What crimes shape you? For me, it’s a missing MP and poor old Shergar

As a report reveals each generation worries about a different type of crime, I feel sorry for the youth of today
Thu 9 Aug 2018 08.47 EDT

The first crime I remember was a zinger: lurid, fantastical, daring and, ultimately, doomed. It was the case of the MP John Stonehouse, who in late 1974 arranged a pile of his clothes on a Miami beach and did a runner to Australia, there to set up a new life with his secretary, free of all his money troubles and the (justified) suspicions that he was a Czech spy. I was six, and by the time he was arrested, the idea that Stonehouse – who, upon capture, was briefly investigated in case he was actually Lord Lucan – had not merely faked his own death but actually swum to Australia had taken root. How did he do it without being eaten by sharks?

According to a report in the British Journal of Criminology, this early exposure to malfeasance may have shaped my perceptions of crime to such an extent that, even now, I overestimate the number of Reggie Perrins in the world. A study into the lasting effects of our perception of crime reveals that it is closely bound up with what dominated the political agenda during one’s formative years, solidifying between the ages of 15 and 25.

Thus, those who grew up during the Wilson and Callaghan era expressed a high level of worry about mugging and robbery, along with burglary, which also preoccupied those who came of age during the Thatcher years. By the time we get to New Labour, antisocial behaviour is of most concern – with those expressing the most acute worries tending to be from the least well-off and least educated sections of society.

We don’t need Michel Foucault to tell us that the lawlessness and disorder that we brood on most is inextricably linked to the dispositions of those in power. One might therefore be unsurprised that in the Thatcher reign, with its focus on home-owning, there was anxiety about the possibility of burglary; especially, perhaps, because of the excitement that surrounded high-value purchases such as video cassette recorders. The Thatcher government, the report also points out, had already capitalised on the state of industrial relations and the economic crisis of the late 1970s to promote the idea of “a wider crisis of law and order”, with successive home secretaries emphasising their punitive responses to crime and their policies on criminal justice.

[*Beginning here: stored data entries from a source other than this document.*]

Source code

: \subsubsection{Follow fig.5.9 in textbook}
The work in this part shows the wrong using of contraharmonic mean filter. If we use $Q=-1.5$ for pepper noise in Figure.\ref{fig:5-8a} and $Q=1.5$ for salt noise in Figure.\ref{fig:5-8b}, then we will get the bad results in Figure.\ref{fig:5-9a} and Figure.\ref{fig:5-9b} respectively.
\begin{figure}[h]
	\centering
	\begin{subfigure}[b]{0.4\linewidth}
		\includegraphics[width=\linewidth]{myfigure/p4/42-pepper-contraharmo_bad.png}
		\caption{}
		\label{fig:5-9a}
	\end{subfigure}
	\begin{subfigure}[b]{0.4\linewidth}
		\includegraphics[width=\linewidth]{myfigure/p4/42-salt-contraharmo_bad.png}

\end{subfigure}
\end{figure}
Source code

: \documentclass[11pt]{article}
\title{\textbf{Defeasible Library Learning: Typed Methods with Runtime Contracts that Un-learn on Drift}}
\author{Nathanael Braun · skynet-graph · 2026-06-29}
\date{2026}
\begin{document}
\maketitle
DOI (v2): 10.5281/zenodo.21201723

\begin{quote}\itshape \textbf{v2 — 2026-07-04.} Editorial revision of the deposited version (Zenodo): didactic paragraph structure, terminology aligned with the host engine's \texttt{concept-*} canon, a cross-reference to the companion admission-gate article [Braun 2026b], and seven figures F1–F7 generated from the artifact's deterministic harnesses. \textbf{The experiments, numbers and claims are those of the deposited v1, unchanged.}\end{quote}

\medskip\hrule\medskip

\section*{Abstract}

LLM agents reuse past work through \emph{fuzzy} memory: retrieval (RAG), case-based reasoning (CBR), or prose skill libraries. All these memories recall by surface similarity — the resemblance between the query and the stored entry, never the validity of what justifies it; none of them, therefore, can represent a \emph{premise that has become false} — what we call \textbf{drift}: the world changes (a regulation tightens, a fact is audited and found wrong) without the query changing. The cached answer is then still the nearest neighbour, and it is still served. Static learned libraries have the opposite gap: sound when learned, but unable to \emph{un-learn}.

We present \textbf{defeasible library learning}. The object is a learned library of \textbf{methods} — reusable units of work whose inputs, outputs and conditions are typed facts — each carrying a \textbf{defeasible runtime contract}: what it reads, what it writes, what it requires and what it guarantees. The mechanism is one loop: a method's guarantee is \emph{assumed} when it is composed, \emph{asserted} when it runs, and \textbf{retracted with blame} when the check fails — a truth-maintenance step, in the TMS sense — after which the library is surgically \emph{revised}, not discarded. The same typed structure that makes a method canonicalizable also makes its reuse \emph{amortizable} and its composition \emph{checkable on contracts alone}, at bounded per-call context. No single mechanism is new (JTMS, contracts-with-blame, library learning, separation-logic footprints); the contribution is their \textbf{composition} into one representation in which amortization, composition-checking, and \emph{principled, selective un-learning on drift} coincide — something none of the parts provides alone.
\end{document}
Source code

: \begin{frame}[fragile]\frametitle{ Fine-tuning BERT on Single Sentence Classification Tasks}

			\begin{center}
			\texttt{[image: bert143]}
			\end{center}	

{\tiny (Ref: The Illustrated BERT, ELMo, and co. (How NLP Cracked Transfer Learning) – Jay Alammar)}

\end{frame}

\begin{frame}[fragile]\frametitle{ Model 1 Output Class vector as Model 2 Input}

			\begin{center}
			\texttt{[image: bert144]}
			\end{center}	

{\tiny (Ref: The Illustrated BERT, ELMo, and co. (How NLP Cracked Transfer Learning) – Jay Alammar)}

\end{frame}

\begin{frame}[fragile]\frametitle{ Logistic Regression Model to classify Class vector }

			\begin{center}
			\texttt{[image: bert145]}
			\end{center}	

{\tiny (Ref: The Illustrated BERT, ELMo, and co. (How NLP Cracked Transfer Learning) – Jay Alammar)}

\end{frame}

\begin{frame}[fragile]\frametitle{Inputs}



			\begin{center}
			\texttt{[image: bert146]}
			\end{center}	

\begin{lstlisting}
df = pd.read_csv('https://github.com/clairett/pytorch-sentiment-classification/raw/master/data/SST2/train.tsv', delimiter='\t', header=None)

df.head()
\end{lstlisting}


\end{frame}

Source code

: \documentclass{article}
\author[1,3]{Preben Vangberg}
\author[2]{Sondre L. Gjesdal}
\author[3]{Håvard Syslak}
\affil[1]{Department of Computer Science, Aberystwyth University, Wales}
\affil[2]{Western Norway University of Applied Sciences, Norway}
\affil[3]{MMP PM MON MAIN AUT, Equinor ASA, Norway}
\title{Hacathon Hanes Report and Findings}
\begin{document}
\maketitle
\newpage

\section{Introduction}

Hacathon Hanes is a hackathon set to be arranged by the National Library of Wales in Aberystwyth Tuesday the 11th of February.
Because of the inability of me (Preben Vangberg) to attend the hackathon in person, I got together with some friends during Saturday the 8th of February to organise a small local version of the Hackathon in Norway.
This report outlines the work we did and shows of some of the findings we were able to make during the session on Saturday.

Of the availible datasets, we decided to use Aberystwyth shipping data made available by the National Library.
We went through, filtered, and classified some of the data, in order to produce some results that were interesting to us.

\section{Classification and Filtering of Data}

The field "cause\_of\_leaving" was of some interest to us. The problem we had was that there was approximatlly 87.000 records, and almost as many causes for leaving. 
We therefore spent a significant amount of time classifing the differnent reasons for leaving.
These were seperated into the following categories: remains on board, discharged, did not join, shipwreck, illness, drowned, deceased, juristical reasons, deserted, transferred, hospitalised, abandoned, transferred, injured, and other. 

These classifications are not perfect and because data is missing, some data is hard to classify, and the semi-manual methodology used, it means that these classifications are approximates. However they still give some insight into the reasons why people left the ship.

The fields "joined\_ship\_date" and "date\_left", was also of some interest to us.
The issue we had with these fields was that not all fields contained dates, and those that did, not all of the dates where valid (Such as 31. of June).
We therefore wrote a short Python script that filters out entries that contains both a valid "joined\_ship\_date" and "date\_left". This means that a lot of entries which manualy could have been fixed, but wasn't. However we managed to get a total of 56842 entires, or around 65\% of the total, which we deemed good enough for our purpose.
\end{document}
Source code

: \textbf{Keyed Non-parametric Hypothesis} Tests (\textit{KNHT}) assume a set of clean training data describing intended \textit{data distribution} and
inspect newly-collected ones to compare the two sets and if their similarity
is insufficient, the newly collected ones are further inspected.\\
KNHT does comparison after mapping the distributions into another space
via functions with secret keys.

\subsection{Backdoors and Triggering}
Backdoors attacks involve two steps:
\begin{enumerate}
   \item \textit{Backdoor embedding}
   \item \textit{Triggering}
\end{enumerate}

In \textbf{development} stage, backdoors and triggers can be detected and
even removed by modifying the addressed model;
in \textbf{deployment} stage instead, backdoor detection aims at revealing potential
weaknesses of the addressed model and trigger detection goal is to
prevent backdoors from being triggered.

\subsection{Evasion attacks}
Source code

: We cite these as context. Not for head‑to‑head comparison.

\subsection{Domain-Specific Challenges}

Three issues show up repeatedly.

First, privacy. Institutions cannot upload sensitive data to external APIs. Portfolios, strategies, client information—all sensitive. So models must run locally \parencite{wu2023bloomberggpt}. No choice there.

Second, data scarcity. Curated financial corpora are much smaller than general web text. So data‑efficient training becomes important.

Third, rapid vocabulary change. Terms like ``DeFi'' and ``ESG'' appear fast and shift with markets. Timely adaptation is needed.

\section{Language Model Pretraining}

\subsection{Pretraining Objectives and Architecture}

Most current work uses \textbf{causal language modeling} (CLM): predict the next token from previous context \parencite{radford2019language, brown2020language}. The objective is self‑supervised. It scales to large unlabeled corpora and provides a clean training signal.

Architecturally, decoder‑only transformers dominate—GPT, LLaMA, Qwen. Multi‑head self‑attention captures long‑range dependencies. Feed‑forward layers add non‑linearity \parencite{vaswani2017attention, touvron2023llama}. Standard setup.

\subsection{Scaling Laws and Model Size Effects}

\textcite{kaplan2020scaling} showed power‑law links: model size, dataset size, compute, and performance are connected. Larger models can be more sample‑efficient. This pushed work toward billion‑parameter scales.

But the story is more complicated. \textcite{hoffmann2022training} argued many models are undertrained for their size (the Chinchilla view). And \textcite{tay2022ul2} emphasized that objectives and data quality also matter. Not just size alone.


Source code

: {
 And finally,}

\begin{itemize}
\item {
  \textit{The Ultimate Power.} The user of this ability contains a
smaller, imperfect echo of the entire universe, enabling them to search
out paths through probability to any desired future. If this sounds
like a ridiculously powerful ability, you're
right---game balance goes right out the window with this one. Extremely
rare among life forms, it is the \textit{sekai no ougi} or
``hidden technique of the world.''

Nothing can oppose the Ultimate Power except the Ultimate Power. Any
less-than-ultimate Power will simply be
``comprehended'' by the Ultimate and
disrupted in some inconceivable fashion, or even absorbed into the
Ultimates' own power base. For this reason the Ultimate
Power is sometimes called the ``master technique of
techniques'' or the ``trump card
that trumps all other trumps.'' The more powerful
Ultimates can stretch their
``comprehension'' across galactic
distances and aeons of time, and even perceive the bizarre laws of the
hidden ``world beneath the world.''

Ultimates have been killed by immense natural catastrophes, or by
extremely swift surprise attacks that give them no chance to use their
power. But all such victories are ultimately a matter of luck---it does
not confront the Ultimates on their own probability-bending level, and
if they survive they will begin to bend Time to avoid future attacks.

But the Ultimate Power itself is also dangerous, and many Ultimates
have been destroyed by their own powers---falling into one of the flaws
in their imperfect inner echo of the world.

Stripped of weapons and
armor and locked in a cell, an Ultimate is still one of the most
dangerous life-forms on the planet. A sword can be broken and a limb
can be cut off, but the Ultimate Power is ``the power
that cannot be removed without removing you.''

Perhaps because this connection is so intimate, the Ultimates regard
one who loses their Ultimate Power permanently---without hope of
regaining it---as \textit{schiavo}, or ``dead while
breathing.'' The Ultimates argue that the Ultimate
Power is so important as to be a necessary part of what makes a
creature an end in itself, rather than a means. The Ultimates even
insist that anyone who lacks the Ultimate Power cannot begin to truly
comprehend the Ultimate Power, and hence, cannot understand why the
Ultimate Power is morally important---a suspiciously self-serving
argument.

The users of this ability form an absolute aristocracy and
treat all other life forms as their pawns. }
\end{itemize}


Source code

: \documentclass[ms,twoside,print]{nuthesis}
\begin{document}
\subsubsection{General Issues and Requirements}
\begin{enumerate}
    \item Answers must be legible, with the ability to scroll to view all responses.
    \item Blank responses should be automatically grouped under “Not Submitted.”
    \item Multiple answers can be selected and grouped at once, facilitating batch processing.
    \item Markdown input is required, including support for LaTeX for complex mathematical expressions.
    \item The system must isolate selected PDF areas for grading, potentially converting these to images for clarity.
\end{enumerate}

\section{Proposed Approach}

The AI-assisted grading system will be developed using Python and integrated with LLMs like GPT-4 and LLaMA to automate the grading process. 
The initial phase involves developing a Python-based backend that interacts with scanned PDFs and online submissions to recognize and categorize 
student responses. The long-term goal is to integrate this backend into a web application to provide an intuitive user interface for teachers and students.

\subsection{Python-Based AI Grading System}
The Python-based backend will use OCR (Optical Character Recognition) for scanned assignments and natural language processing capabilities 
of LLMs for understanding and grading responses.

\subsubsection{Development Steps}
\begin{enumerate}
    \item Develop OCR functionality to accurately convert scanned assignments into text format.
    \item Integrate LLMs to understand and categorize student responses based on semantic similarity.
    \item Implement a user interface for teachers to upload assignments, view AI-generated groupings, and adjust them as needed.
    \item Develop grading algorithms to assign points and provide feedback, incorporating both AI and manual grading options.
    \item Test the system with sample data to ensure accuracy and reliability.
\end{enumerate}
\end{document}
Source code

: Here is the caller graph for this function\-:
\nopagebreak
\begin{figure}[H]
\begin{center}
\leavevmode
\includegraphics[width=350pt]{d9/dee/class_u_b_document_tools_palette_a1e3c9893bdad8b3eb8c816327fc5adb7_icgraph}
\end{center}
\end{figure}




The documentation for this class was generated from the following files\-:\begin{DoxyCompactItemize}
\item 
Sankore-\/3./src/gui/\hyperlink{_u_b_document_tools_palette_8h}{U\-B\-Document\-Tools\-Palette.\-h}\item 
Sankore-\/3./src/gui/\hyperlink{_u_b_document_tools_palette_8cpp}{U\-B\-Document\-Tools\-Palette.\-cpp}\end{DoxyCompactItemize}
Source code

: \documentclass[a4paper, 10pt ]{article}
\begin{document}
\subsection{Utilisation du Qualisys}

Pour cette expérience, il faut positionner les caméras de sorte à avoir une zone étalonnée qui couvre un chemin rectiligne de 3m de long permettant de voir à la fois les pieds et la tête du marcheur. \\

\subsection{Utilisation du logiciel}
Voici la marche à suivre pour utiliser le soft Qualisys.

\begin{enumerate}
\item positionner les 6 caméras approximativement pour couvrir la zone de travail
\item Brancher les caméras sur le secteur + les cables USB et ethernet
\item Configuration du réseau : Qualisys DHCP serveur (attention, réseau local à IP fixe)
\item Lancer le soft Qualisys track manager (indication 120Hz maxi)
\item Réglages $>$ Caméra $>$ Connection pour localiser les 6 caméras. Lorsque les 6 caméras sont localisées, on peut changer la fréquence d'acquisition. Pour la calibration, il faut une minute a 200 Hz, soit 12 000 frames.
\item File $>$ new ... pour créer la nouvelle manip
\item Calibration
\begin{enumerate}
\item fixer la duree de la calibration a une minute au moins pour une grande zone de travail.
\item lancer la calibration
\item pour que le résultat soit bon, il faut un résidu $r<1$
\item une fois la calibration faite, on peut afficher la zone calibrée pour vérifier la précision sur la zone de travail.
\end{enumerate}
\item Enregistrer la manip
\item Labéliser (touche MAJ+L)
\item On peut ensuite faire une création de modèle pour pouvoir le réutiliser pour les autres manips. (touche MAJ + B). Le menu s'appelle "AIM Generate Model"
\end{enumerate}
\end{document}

‘Tension between the black community and police “sus” laws found an outlet in the 1981 Brixton riots.’ Photograph: Arnold Slater/PA

And fear of crime is always, in one way or another, also a fear of the other. The “moral panic” of the early 1970s, generated by politicians and newspapers, wasn’t merely about a rational worry about being assaulted and robbed on the street; it was also about fear of young black men and, later, about the tension between the black community and police “sus” laws that found an outlet in the 1981 Brixton riots. Brixton’s “bloody Saturday” was followed by unrest across the country, most notably in Handsworth and Toxteth – places disproportionately affected by the recession. And yet the study also shows that, rather than the fears of the white population, black, Asian and minority ethnic communities experienced the most anxiety about being mugged or attacked, perhaps suggesting not only the prevalence of racially motivated crime, but also the inadequate response of the authorities.

Interestingly, the survey focuses on the kind of crime that, by its nature, will be most widespread – the kind that people can imagine happening to them. But what of the more niche crime, such as that of John Stonehouse? The jigsaw puzzle seems to be missing that element of fascination with the far-fetched, the distinctly non-quotidian. The 1970s and 80s, for example, appeared to my febrile imagination the heyday of plane hijackings, restaurant sieges, targeted killings with poisoned umbrellas. Alongside the likes of Patty Hearst, kidnapped by the Symbionese Liberation Army and subsequently one of their (extremely hapless) freedom fighters, nicking a handbag seemed small beer.

What will those growing up now carry with them into their fearful futures? If they’re based in a large city, knife crime and mopeds may feature heavily; not to mention the visceral terror of acid attacks. For minority ethnic and immigrant groups, it’s hard to imagine that the rise of xenophobic and racist crime and the rhetoric of a re-emergent far right will not have lasting effects; for a tech-deluged generation, fears of identity theft must surely loom large. If people listen to Boris Johnson, and we must pray that they do not, they will quail before the thought of burqa-clad bank robbers.

Back to the days of yore, though. I have got over my Stonehouse addiction, and I’ve even accepted that Lord Lucan will never turn up. But I rarely see a racehorse without thinking: poor Shergar. I hope they treated him kindly.